The problem :: Write out every record exactly as it appears. Skip the pictures.

Dataset records ::
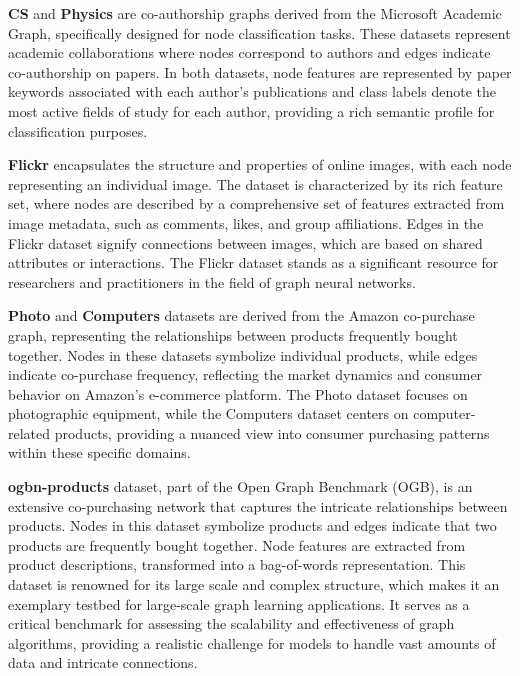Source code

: \textbf{CS} and \textbf{Physics} \cite{shchur2018amazon_datasets} are co-authorship graphs derived from the Microsoft Academic Graph, specifically designed for node classification tasks. These datasets represent academic collaborations where nodes correspond to authors and edges indicate co-authorship on papers. In both datasets, node features are represented by paper keywords associated with each author's publications and class labels denote the most active fields of study for each author, providing a rich semantic profile for classification purposes.

\textbf{Flickr} \cite{zeng2019graphsaint} encapsulates the structure and properties of online images, with each node representing an individual image. The dataset is characterized by its rich feature set, where nodes are described by a comprehensive set of features extracted from image metadata, such as comments, likes, and group affiliations. Edges in the Flickr dataset signify connections between images, which are based on shared attributes or interactions. The Flickr dataset stands as a significant resource for researchers and practitioners in the field of graph neural networks.

\textbf{Photo} and \textbf{Computers} \cite{shchur2018amazon_datasets} datasets are derived from the Amazon co-purchase graph, representing the relationships between products frequently bought together. Nodes in these datasets symbolize individual products, while edges indicate co-purchase frequency, reflecting the market dynamics and consumer behavior on Amazon's e-commerce platform. The Photo dataset focuses on photographic equipment, while the Computers dataset centers on computer-related products, providing a nuanced view into consumer purchasing patterns within these specific domains.

\textbf{ogbn-products} \cite{hu2020ogb} dataset, part of the Open Graph Benchmark (OGB), is an extensive co-purchasing network that captures the intricate relationships between products. Nodes in this dataset symbolize products and edges indicate that two products are frequently bought together. Node features are extracted from product descriptions, transformed into a bag-of-words representation. This dataset is renowned for its large scale and complex structure, which makes it an exemplary testbed for large-scale graph learning applications. It serves as a critical benchmark for assessing the scalability and effectiveness of graph algorithms, providing a realistic challenge for models to handle vast amounts of data and intricate connections.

Solution to this task ::
Source code

: \textbf{CS} and \textbf{Physics} \cite{shchur2018amazon_datasets} are co-authorship graphs derived from the Microsoft Academic Graph, specifically designed for node classification tasks. These datasets represent academic collaborations where nodes correspond to authors and edges indicate co-authorship on papers. In both datasets, node features are represented by paper keywords associated with each author's publications and class labels denote the most active fields of study for each author, providing a rich semantic profile for classification purposes.

\textbf{Flickr} \cite{zeng2019graphsaint} encapsulates the structure and properties of online images, with each node representing an individual image. The dataset is characterized by its rich feature set, where nodes are described by a comprehensive set of features extracted from image metadata, such as comments, likes, and group affiliations. Edges in the Flickr dataset signify connections between images, which are based on shared attributes or interactions. The Flickr dataset stands as a significant resource for researchers and practitioners in the field of graph neural networks.

\textbf{Photo} and \textbf{Computers} \cite{shchur2018amazon_datasets} datasets are derived from the Amazon co-purchase graph, representing the relationships between products frequently bought together. Nodes in these datasets symbolize individual products, while edges indicate co-purchase frequency, reflecting the market dynamics and consumer behavior on Amazon's e-commerce platform. The Photo dataset focuses on photographic equipment, while the Computers dataset centers on computer-related products, providing a nuanced view into consumer purchasing patterns within these specific domains.

\textbf{ogbn-products} \cite{hu2020ogb} dataset, part of the Open Graph Benchmark (OGB), is an extensive co-purchasing network that captures the intricate relationships between products. Nodes in this dataset symbolize products and edges indicate that two products are frequently bought together. Node features are extracted from product descriptions, transformed into a bag-of-words representation. This dataset is renowned for its large scale and complex structure, which makes it an exemplary testbed for large-scale graph learning applications. It serves as a critical benchmark for assessing the scalability and effectiveness of graph algorithms, providing a realistic challenge for models to handle vast amounts of data and intricate connections.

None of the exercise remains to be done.